Final step: don’t allow operators to run Terraform (or any such tool) directly, but run it on “official” versions of configuration files after they’ve been merged to the master branch (you’ll probably need a Git server to make that happen - it’s hard to protect the master branch on a shared file system).

Bonus points if you go one step further: every time someone submits changes to the configuration files as a Git commit (or when they ask you to merge their changes into the master branch), use your infrastructure-as-code tool to create and destroy a test environment, reporting any potential errors encountered in that process. Automated tests will ensure that the changes made to the deployment configuration files haven’t resulted in easy-to-spot errors.

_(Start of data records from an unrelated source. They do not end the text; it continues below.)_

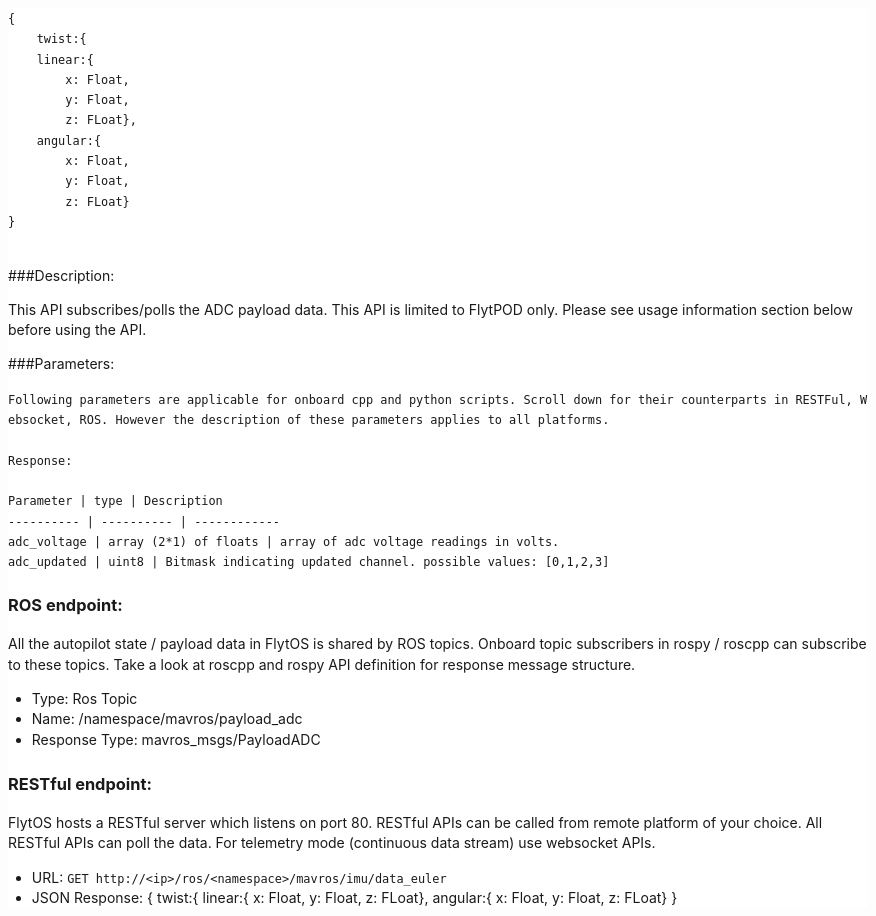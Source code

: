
 ```javascript--Websocket
{
    twist:{
    linear:{
        x: Float,
        y: Float,
        z: FLoat},
    angular:{
        x: Float,
        y: Float,
        z: FLoat}
}


```



###Description:

This API subscribes/polls the ADC payload data. This API is limited to FlytPOD only. Please see usage information section below before using the API.

###Parameters:
    
    Following parameters are applicable for onboard cpp and python scripts. Scroll down for their counterparts in RESTFul, Websocket, ROS. However the description of these parameters applies to all platforms. 
    
    Response:
    
    Parameter | type | Description
    ---------- | ---------- | ------------
    adc_voltage | array (2*1) of floats | array of adc voltage readings in volts.
    adc_updated | uint8 | Bitmask indicating updated channel. possible values: [0,1,2,3]
    
    
### ROS endpoint:
All the autopilot state / payload data in FlytOS is shared by ROS topics. Onboard topic subscribers in rospy / roscpp can subscribe to these topics. Take a look at roscpp and rospy API definition for response message structure. 

* Type: Ros Topic</br> 
* Name: /namespace/mavros/payload_adc</br>
* Response Type: mavros_msgs/PayloadADC

### RESTful endpoint:
FlytOS hosts a RESTful server which listens on port 80. RESTful APIs can be called from remote platform of your choice. All RESTful APIs can poll the data. For telemetry mode (continuous data stream) use websocket APIs.

* URL: ````GET http://<ip>/ros/<namespace>/mavros/imu/data_euler````
* JSON Response:
{
    twist:{
    linear:{
        x: Float,
        y: Float,
        z: FLoat},
    angular:{
        x: Float,
        y: Float,
        z: FLoat}
}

Using ipSpace.net Content to Get Started

I wrote numerous blog posts about infrastructure-as-code principles, and collected them here. I also made it part of the Network Automation Concepts webinar.

AWS and Azure webinars include automation section, so you’ll find some basic ideas there, and we created a GitHub repository with tons of examples using Ansible, Terraform, and cloud-specific tools like CloudFormation templates (AWS) and Resource Manager Templates (Azure).

On the tooling side, I would recommend using Terraform to deploy cloud infrastructure and Git to manage changes to configuration files… unless your organization prefers a specific tool. You probably won’t be allowed to use public GitHub or GitLab services, but as you’re already in Azure and AWS, you could consider AWS CodeCommit or Azure DevOps Services. They would be easier to operate than setting up your own on-premises (or in-cloud) Git server like on-premises GitLab.

Latest blog posts in Network Infrastructure as Code series

3 comments:

  1. What would you recommend for "bonus points" testing tool? We could check Terraform/Ansible exit status, but that would only find syntax errors. What if our commit breaks connectivity, how do we find it? PyATS? Batfish?

  2. Batfish is designed to prevent errors that break connectivity.

    -- a Batfish developer (join us on Slack if you want to chat)

  3. @Pavel: Running "terraform plan" will give you way more than just syntax check, but if you're concerned about broken connectivity, you could write an Ansible playbook (or whatever else) that would log into various servers (it's easy to deploy them in the cloud, I've heard) and run connectivity tests.

    Finally, it's the cloud, and it's supposedly infinite, so just spin up a second copy of your environment, and run sample transactions.